This last legislative session I passed a resolution honoring the contributions of people we today would call "Czechs" who migrated to Texas and have contributed to the rich cultural fabric of our state. My nephews and nieces you see are Americans with a Czech-Mex ancestry and I wanted to do something to remember the ancestry of their grandfather Frank Kohoutek who recently passed away.
In doing research I noted how German and Czech children were punished for speaking anything other than English. How sad I thought that most Texans today with those ancestries can not speak the language of their fathers. In Europe nearly everyone speaks an additional language to their own. There they embrace the economic and social value of speaking more than one language.
Today more than 51 percent of Texas elementary school children speak a language other than English, and seven of the 10 largest communities in Texas have a majority population that is non-Anglo. The policy if imposed in Texas would surely result in a number of suspensions. Half of our public schools would be empty.
Don't get me wrong, there is utility in sharing a common culture and a common language but to be punished because you are fortunate to have an expansion on the norm, I simply don't agree. Fear of the other, fear of others who may not be part of our tribe may be an instinctual defense mechanism that worked 10,000 years ago, but in our diverse modern social order, there is little room for this.
My generation was punished for speaking Spanish in school. In my particular case, well meaning Catholic school nuns wanted to "mainstream" my generation of young Hispanics into society. Many children were firmly discouraged or had their hands slapped if Spanish came out of their mouths. That generations parents believed that learning "English" was a ticket to success. I would not disagree, but why at the expense of learning a second language. Believe me learning one does not exclude the other.
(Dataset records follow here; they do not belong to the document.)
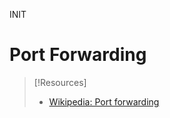 INIT
# Port Forwarding


> [!Resources]
> - [Wikipedia: Port forwarding](https://en.wikipedia.org/wiki/Port_forwarding)
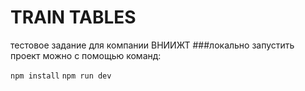 # TRAIN TABLES

тестовое задание для компании ВНИИЖТ
###локально запустить проект можно с помощью команд:

`npm install`
`npm run dev`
For those who fear a wave of people who are different, fear not, we are not so different from you. A colleague once told me, "my people are afraid of your people." Why I asked? She responded, "Because you do not speak our language!" I told her that all I ever spoke to her was English. English is in fact my first language. She said, "not you, other Hispanics." I told her to note my son's generation, most of his friends speak little if any Spanish. Like other ethnic groups many younger generation, second and third generation Hispanics do not retain their Spanish language.
But I think of my brothers in Europe, is an Englishman any less English because he speaks German or Spanish? No, then why the American hang-up with language in a diverse society.
Fear not, for humanity has encountered this many times before. Romans once refused to allow neighboring tribes to partake in the "Roman dream." In part it was because of language and cultural differences. Today, Etruscan, Gaul, Hun, Roman they are all what we presently call Italians. How silly it looks in hindsight.
The policy of Texas public schools is to teach most regular classes in English. But if, during recess, a child is asked a question in Spanish, it is almost instinctual and certainly polite, to respond in the same language.
The economic future of this state in part is trade with our Southern neighbors. This means it is economically important that Spanish be learned as a second language.
Far from those painful years my generation experienced on this subject of language many parents are now seeing the value they pass to their children when they can speak another language. My granddaughter, Chelsea, whose first language is English, is attending a school where half a day is in English and the second half is in Spanish.
This may terrify some whose instinctual defense mechanism is up, but be warned my brother -- The future does not belong to those who fear the night. It belongs to those who can illuminate it.